The Brewers promoted Peña to the major leagues from the Colorado Springs Sky Sox of the Triple–A Pacific Coast League on September 4, 2015. He became the first reliever in Major League history to give up three home runs on Opening Day when Denard Span, Joe Panik and Buster Posey of the San Francisco Giants hit consecutive homers off him in the eighth inning on April 4, 2016.

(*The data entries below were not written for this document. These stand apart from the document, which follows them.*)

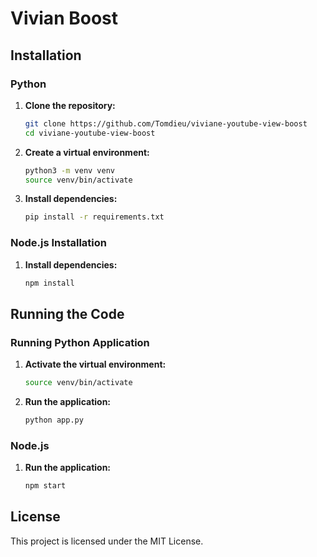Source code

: # Vivian Boost

## Installation

### Python

1. **Clone the repository:**

    ```bash
    git clone https://github.com/Tomdieu/viviane-youtube-view-boost
    cd viviane-youtube-view-boost
    ```

2. **Create a virtual environment:**

    ```bash
    python3 -m venv venv
    source venv/bin/activate
    ```

3. **Install dependencies:**

    ```bash
    pip install -r requirements.txt
    ```

### Node.js Installation

1. **Install dependencies:**

    ```bash
    npm install
    ```

## Running the Code

### Running Python Application

1. **Activate the virtual environment:**

    ```bash
    source venv/bin/activate
    ```

2. **Run the application:**

    ```bash
    python app.py
    ```

### Node.js

1. **Run the application:**

    ```bash
    npm start
    ```

## License

This project is licensed under the MIT License.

===Rieleros de Aguascalientes===
On June 3, 2017, Peña signed with the Rieleros de Aguascalientes of the Mexican League. In 11 games (10 starts) for Aguascalientes, he logged a 5–2 record and 3.83 ERA with 58 strikeouts across 54 innings of work. Peña was released by the Rieleros on April 11, 2018.

===Leones de Yucatán===
On August 12, 2018, Peña signed with the Leones de Yucatán of the Mexican League. He made one start for the team, allowing 2 earned runs on 4 hits with 3 strikeouts across 3 2/3 innings. Peña became a free agent following the season.

===Rieleros de Aguascalientes (second stint)===
On January 25, 2019, Peña signed with the Rieleros de Aguascalientes of the Mexican League. In 6 starts for Aguascalientes, he struggled to a 9.43 ERA with 29 walks and 29 strikeouts over 21 innings pitched. Peña was released by the Rieleros on May 7.